Department of Biological Sciences, Faculty of Science, National University of Singapore, Singapore.
Institute of Clinical Pharmacology, School of Pharmaceutical Sciences, Sun Yat-Sen University, Guangzhou 510089, PR China.
Department of Pharmacology, Faculty of Medicine, National University of Singapore, Singapore. There is a worldwide increasing use of herbs which are often administered in combination with therapeutic drugs, raising the potential for herb-drug interactions. St Johns wort (Hypericum perforatum) is one of the most commonly used herbal antidepressants. A literature search was performed using Medline (via Pubmed), Biological Abstracts, Cochrane Library, AMED, PsycINFO and Embase (all from their inception to September 2003) to identify known drug interaction with St Johns wort.
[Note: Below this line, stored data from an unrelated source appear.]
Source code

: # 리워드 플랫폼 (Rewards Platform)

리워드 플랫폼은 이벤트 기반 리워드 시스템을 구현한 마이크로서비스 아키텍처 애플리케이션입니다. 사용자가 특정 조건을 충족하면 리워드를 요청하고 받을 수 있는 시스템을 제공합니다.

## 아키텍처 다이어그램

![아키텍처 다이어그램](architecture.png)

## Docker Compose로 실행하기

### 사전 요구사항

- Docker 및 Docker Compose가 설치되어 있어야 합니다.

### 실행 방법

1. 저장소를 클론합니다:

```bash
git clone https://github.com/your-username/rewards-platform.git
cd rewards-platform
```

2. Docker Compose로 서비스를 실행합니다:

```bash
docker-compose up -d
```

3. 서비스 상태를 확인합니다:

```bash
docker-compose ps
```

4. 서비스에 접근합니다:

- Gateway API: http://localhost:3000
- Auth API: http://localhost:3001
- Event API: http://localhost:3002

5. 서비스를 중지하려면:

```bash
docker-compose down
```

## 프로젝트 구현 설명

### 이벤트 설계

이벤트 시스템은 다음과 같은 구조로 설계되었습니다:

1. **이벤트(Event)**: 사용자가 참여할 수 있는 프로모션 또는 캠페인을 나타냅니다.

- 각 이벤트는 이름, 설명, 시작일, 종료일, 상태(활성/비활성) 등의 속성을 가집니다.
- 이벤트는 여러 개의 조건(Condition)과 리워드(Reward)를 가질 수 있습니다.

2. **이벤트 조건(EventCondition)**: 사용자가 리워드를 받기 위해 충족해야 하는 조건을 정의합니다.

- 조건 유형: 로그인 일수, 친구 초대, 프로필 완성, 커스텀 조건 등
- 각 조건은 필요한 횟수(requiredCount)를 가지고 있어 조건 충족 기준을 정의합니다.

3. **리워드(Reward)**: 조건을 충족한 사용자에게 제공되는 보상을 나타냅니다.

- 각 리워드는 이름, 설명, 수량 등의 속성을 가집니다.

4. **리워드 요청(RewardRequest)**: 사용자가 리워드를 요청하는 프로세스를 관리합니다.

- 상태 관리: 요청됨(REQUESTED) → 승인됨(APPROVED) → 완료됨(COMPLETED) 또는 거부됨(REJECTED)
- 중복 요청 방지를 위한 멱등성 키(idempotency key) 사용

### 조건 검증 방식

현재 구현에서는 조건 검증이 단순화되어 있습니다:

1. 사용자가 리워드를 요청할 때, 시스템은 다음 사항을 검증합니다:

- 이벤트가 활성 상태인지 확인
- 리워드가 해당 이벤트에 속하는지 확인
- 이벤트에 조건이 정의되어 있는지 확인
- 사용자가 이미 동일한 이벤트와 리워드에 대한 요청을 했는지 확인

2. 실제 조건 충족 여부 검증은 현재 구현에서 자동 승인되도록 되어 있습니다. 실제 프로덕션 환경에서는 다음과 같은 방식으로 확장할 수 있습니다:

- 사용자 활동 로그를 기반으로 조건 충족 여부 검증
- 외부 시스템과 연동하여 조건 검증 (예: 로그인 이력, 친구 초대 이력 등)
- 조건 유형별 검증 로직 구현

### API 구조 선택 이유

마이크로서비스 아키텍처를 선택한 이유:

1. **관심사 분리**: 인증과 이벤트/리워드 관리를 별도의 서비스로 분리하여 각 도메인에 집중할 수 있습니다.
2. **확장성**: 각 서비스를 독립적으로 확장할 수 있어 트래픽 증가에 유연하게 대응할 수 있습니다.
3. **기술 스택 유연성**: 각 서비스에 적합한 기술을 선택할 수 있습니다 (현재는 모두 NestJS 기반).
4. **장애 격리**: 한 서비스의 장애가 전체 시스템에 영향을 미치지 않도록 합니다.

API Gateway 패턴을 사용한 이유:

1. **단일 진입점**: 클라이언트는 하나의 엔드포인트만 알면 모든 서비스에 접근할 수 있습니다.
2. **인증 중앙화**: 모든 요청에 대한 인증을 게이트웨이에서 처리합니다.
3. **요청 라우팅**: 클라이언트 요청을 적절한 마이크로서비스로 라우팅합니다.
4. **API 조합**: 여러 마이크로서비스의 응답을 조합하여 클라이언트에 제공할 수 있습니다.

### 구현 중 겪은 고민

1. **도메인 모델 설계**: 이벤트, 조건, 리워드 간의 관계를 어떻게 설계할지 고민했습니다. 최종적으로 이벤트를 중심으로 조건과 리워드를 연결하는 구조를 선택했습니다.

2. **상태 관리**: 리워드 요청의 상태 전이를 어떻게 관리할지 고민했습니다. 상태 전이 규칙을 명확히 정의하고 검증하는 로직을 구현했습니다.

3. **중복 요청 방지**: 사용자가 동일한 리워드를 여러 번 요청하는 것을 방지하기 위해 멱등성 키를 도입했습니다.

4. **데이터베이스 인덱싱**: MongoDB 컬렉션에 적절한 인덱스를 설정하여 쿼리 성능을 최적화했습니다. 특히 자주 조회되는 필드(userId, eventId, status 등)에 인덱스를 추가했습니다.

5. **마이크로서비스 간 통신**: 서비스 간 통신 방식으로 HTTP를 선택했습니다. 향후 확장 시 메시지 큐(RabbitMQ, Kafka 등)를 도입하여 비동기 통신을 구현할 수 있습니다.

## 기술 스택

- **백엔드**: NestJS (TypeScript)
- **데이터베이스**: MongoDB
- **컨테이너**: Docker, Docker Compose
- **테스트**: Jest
The available data indicate that St Johns wort is a potent inducer of CYP 3A4 and P-glycoprotein (PgP), although it may inhibit or induce other CYPs, depending on the dose, route and duration of administration. Data from human studies and case reports indicate that St Johns wort decreased the blood concentrations of amitriptyline, cyclosporine, digoxin, fexofenadine, indinavir, methadone, midazolam, nevirapine, phenprocoumon, simvastatin, tacrolimus, theophylline and warfarin, whereas it did not alter the pharmacokinetics of carbamazepine, dextromethorphan, mycophenolic acid and pravastatin. St Johns wort decreased the plasma concentration of the active metabolite SN-38 in cancer patients receiving irinotecan treatment. St Johns wort did not alter the pharmacokinetics of tolbutamide, but increased the incidence of hypoglycaemia. Several cases have been reported that St Johns wort decreased cyclosporine blood concentration leading to organ rejection. St Johns wort caused breakthrough bleeding and unplanned pregnancies when used concomitantly with oral contraceptives. It also caused serotonin syndrome when coadministered with selective serotonin-reuptake inhibitors (e.g. sertaline and paroxetine). Both pharmacokinetic and pharmacodynamic components may play a role in these interactions. Because the potential interaction of St Johns wort with other drugs is a major safety concern, additional systematic research on herb-drug interactions and appropriate regulation in herbal safety and efficacy is needed.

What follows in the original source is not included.